▶ **Try it**
Write the data out in full and word for word. Do not include images.

------ Records for the task

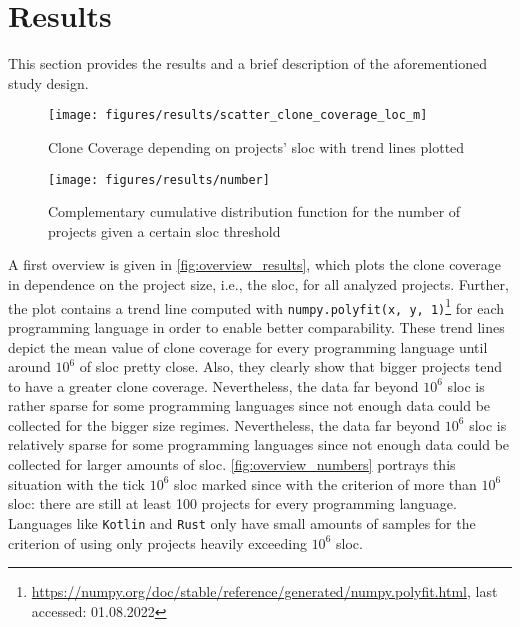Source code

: 
\section{Results}
\label{sec:results}

This section provides the results and a brief description of the aforementioned study design.

\begin{figure}[tbh!]
	\centering
	\texttt{[image: figures/results/scatter\_clone\_coverage\_loc\_m]}
	\caption{Clone Coverage depending on projects' \ac{sloc} with trend lines plotted}
	\label{fig:overview_results}
\end{figure}

\begin{figure}[tbh!]
	\centering
	\texttt{[image: figures/results/number]}
	\caption{Complementary cumulative distribution function for the number of projects given a certain \ac{sloc} threshold}
	\label{fig:overview_numbers}
\end{figure}

A first overview is given in \autoref{fig:overview_results}, which plots the clone coverage in dependence on the project size, i.e., the \acl{sloc}, for all analyzed projects. Further, the plot contains a trend line computed with \texttt{numpy.polyfit(x, y, 1)}\footnote{\url{https://numpy.org/doc/stable/reference/generated/numpy.polyfit.html}, last accessed: 01.08.2022} for each programming language in order to enable better comparability. These trend lines depict the mean value of clone coverage for every programming language until around $10^6$ of \ac{sloc} pretty close. Also, they clearly show that bigger projects tend to have a greater clone coverage.
Nevertheless, the data far beyond $10^6$ \acl{sloc} is rather sparse for some programming languages since not enough data could be collected for the bigger size regimes.
Nevertheless, the data far beyond $10^6$ \acl{sloc} is relatively sparse for some programming languages since not enough data could be collected for larger amounts of \ac{sloc}.
\autoref{fig:overview_numbers} portrays this situation with the tick $10^6$ \ac{sloc} marked since with the criterion of more than $10^6$ \ac{sloc}: there are still at least 100 projects for every programming language. 
Languages like \texttt{Kotlin} and \texttt{Rust} only have small amounts of samples for the criterion of using only projects heavily exceeding $10^6$ \ac{sloc}.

------------

▶ **Task solution**
Source code

: 
\section{Results}
\label{sec:results}

This section provides the results and a brief description of the aforementioned study design.

\begin{figure}[tbh!]
	\centering
	\texttt{[image: figures/results/scatter\_clone\_coverage\_loc\_m]}
	\caption{Clone Coverage depending on projects' \ac{sloc} with trend lines plotted}
	\label{fig:overview_results}
\end{figure}

\begin{figure}[tbh!]
	\centering
	\texttt{[image: figures/results/number]}
	\caption{Complementary cumulative distribution function for the number of projects given a certain \ac{sloc} threshold}
	\label{fig:overview_numbers}
\end{figure}

A first overview is given in \autoref{fig:overview_results}, which plots the clone coverage in dependence on the project size, i.e., the \acl{sloc}, for all analyzed projects. Further, the plot contains a trend line computed with \texttt{numpy.polyfit(x, y, 1)}\footnote{\url{https://numpy.org/doc/stable/reference/generated/numpy.polyfit.html}, last accessed: 01.08.2022} for each programming language in order to enable better comparability. These trend lines depict the mean value of clone coverage for every programming language until around $10^6$ of \ac{sloc} pretty close. Also, they clearly show that bigger projects tend to have a greater clone coverage.
Nevertheless, the data far beyond $10^6$ \acl{sloc} is rather sparse for some programming languages since not enough data could be collected for the bigger size regimes.
Nevertheless, the data far beyond $10^6$ \acl{sloc} is relatively sparse for some programming languages since not enough data could be collected for larger amounts of \ac{sloc}.
\autoref{fig:overview_numbers} portrays this situation with the tick $10^6$ \ac{sloc} marked since with the criterion of more than $10^6$ \ac{sloc}: there are still at least 100 projects for every programming language. 
Languages like \texttt{Kotlin} and \texttt{Rust} only have small amounts of samples for the criterion of using only projects heavily exceeding $10^6$ \ac{sloc}.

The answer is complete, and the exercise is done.